If you are just looking for general storage for your Windows servers, the filer impersonates a Windows file server extremely well. AD integration, including authentication, auditing, even management via MMC.
A quick rundown, not in depth by far.
You create aggregates(but being used, your's may be done), these are the storage pools just like if you were using raid in your server. The biggest exception is NetApp is very good at using multiple raid groups for one storage pool.
Once the filer is up and running, join it to AD with cifs setup(this is simple but involved, I think there are some good posts in the forums here if I remember right)
From there you create volumes, essentially your partitions on a Windows server, but you don't want to store anything here.
vol create 'volume name' 'aggregate name' 'size'
vol create citrix aggr0 1000g
From there you create qtrees, this is essentially a partition within a partition.

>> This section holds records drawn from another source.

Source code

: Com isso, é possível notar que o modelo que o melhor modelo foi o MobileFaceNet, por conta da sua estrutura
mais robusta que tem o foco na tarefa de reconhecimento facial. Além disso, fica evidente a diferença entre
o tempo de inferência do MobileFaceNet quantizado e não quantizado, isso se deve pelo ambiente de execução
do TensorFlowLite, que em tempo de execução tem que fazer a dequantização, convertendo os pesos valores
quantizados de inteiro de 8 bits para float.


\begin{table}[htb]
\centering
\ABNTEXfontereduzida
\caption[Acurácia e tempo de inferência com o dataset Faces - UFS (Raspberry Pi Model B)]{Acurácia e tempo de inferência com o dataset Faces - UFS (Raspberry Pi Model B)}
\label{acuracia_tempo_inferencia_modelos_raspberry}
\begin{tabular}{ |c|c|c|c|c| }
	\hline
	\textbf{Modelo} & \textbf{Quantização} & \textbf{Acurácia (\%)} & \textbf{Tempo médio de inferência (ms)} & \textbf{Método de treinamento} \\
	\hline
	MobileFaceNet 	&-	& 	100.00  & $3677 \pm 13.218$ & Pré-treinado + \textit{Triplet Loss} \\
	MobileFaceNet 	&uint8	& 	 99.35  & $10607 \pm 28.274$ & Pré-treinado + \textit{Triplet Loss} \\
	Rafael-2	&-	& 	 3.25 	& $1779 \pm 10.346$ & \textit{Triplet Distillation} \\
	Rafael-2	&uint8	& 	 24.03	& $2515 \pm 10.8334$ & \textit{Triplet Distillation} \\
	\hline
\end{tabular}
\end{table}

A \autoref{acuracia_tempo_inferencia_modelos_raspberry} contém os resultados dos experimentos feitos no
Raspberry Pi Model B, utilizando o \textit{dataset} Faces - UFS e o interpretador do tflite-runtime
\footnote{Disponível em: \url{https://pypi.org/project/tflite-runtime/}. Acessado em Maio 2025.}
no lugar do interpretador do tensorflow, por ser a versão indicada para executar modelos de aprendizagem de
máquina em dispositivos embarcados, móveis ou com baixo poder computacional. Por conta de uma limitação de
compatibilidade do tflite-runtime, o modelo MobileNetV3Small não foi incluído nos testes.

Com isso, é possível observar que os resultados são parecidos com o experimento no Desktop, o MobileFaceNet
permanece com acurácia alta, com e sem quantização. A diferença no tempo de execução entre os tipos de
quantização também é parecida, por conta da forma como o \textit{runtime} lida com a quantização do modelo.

vol create /vol/citrix/server1
vol create /vol/citrix/server2
At either the volume or the qtree you tell the file system it will be NTFS
qtree security /vol/citrix ntfs
or
qtree security /vol/citrix/server1
qtree security /vol/citrix/server2
Open the MMC, connect to another server
enter your filer name
Voila! you see what servers believe is a Windows server and can now setup shares to each of the qtrees you created through the GUI or command line.
Now this is very simplistic, but it gives you a good idea of the flow. Once you get familiar you can create new vols, qtrees, and shares in seconds..NetApp is really good at simplicity.